SUPPLIED INFORMATION section start

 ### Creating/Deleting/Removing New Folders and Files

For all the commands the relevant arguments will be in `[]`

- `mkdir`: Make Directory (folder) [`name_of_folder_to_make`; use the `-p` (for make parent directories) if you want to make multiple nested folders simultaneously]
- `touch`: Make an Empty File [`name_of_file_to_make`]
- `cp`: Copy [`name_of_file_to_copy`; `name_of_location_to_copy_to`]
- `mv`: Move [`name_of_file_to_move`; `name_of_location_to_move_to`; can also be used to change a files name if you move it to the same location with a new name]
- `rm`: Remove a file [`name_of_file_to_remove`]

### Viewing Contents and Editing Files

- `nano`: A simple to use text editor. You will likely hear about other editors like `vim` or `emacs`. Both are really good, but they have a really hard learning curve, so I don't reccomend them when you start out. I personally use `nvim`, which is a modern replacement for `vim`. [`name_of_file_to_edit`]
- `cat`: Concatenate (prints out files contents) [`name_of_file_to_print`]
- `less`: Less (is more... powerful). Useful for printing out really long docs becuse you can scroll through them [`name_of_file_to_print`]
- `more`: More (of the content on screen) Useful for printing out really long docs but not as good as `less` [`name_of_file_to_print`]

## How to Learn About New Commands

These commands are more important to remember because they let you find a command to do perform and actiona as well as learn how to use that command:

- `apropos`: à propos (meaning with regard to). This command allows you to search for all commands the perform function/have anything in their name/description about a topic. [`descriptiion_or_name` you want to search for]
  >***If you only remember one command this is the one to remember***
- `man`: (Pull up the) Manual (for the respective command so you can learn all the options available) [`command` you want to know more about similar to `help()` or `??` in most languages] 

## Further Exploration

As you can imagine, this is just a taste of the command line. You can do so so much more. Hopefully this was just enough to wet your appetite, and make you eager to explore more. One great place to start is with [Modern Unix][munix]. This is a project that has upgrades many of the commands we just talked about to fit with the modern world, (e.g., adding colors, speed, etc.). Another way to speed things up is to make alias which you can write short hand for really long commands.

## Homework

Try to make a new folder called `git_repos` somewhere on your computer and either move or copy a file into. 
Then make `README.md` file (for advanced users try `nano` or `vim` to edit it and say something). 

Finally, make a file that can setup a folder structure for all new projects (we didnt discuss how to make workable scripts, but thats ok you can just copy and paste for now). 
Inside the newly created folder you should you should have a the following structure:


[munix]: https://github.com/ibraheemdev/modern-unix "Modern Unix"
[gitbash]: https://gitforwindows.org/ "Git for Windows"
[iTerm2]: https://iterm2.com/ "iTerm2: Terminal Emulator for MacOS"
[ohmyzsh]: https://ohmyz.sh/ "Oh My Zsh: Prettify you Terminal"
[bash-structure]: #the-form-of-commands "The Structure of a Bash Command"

SUPPLIED INFORMATION section end

#### [WHAT YOU HAVE TO DO]
Copy out every line in the listing where the word "Terminal" appears.

#### [TASK SOLUTION]
[iTerm2]: https://iterm2.com/ "iTerm2: Terminal Emulator for MacOS"
[ohmyzsh]: https://ohmyz.sh/ "Oh My Zsh: Prettify you Terminal"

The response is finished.